The labrum and the labral gland share the same
characteristics in all species and castes studied so far.
Common features are a higher degree of sclerotization
of the dorsal side of the labrum, which is in general
more pronounced in soldiers, the occurrence of class
3 secretory cells at the dorsal side of labrum but
rarely within the labral gland, and the presence of
the labral gland comprising class 1 secretory cells on
the ventral side of labrum and on the dorsal side of
hypopharynx. The secretory cells are also quite similar
in their ultrastructure, showing well-developed
apical microvilli with a central channel (lacking in
Cryptocercus punctulatus), numerous vesicles of
different electron densities, abundant smooth and
rough ER, cuticle modified for secretion release,
and innervation of the secretory cells through axons
running freely within the basal invaginations (Palma-
Onetto et al., 2018). At the same time, there are also
considerable differences between termite soldiers on
the one hand and workers and imagoes on the other: (1)

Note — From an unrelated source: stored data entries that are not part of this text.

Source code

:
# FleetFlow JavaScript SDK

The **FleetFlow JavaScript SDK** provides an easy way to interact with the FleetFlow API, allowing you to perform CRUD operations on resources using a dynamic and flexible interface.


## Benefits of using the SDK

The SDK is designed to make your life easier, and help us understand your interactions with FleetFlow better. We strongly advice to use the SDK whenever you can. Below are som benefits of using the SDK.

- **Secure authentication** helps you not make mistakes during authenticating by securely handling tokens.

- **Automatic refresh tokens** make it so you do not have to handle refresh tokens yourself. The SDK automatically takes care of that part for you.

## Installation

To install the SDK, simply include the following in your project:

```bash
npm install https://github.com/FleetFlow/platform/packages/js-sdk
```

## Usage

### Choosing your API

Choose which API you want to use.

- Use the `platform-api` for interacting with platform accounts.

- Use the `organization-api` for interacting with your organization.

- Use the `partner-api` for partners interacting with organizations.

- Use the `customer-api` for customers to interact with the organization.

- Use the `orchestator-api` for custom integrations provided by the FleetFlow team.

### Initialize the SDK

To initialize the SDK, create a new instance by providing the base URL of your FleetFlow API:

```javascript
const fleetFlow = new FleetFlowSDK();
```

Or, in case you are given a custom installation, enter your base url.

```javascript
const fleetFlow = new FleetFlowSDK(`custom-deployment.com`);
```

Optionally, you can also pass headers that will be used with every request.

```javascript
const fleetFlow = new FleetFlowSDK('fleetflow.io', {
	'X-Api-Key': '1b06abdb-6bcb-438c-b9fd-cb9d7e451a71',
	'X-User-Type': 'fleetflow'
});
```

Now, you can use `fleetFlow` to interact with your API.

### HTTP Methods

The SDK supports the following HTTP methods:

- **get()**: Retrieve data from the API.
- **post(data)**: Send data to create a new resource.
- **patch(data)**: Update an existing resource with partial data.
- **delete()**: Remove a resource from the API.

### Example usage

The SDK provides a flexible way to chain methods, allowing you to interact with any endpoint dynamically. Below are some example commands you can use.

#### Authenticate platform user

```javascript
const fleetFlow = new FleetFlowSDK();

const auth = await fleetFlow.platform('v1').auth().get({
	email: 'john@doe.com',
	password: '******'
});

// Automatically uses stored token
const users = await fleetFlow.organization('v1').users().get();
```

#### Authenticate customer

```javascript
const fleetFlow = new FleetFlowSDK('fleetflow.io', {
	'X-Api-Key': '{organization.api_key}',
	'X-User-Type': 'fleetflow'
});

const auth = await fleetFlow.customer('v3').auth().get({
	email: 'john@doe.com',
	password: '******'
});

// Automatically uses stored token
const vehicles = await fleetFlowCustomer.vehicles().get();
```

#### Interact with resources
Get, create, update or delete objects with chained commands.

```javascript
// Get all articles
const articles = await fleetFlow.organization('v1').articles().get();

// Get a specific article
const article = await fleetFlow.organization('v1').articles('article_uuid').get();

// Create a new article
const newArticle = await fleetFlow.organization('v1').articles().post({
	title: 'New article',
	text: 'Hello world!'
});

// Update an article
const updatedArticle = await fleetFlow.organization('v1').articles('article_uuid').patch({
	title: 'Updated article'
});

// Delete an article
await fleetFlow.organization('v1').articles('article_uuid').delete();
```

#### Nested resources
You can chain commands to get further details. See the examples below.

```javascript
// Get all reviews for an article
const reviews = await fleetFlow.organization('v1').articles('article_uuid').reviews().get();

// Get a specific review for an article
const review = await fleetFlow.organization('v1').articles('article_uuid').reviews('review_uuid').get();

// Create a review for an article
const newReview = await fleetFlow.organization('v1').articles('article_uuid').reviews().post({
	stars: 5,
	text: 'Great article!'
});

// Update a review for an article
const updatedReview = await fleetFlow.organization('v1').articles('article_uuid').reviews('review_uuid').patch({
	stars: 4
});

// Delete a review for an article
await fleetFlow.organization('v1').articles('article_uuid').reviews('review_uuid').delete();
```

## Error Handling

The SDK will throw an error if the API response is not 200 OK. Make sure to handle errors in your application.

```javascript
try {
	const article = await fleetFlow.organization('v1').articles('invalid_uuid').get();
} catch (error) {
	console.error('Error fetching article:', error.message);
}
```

the hyaline tip, present in soldiers of many advanced
species, is missing in other castes; (2) the shape of the
labrum is highly variable in soldiers whereas it is almost
identical in all workers and imagoes; and (3) overall
development of microvilli and basal invaginations is
lower in workers and imagoes (Palma-Onetto et al.,
2018). These observations suggest that the labral
gland has the same function in all castes, but plays
a more important function in soldiers. We also cannot
exclude that the labral secretion is used in a different
context by workers and imagoes, as rubbing of labral
gland secretory openings against the substrate was
observed exclusively in soldiers. Although Cryptocercus
punctulatus showed differences in the labral gland
structure in comparison to termites, such as shorter
microvilli devoid of a central channel, the presence of
microtubule bundles was shared particularly between
Cryptocercus punctulatus, and M. darwiniensis and
Hodotermopsis sjoestedti soldiers (Palma-Onetto et al.,
2018), and Glyptotermes sp. workers, suggesting it is a
common feature in basal taxa inherited from cockroach
ancestors.
The hyaline tip, a transparent and extensible
apical part of the labrum, is probably an evolutionary
novelty occurring in some soldiers of Rhinotermitidae
and Termitidae. Our mapping of ancestral characters
(Palma-Onetto et al., 2018) suggests that the hyaline tip
evolved in a common ancestor of Rhinotermitidae and
Termitidae, and was subsequently lost at least in four
independent cases: (1) all soldiers of Nasutitermitinae
in which the whole labrum is highly reduced in size
as well as all other mouth parts; (2 and 3) in snapping
soldiers, represented by two independent lineages,
Figure 4. Cuticle of the labral gland. A, highly modified
cuticle underlying the labral gland in Coptotermes testaceus
male imago. Note the enlarged pore canals. B, detail of the
apical cuticle underlying the labral gland of Coptotermes
testaceus female imago. Note the distinct layers of the
epicuticle. Abbreviations: en, endocuticle; ep, epicuticle; ex,
exocuticle; s, secretion.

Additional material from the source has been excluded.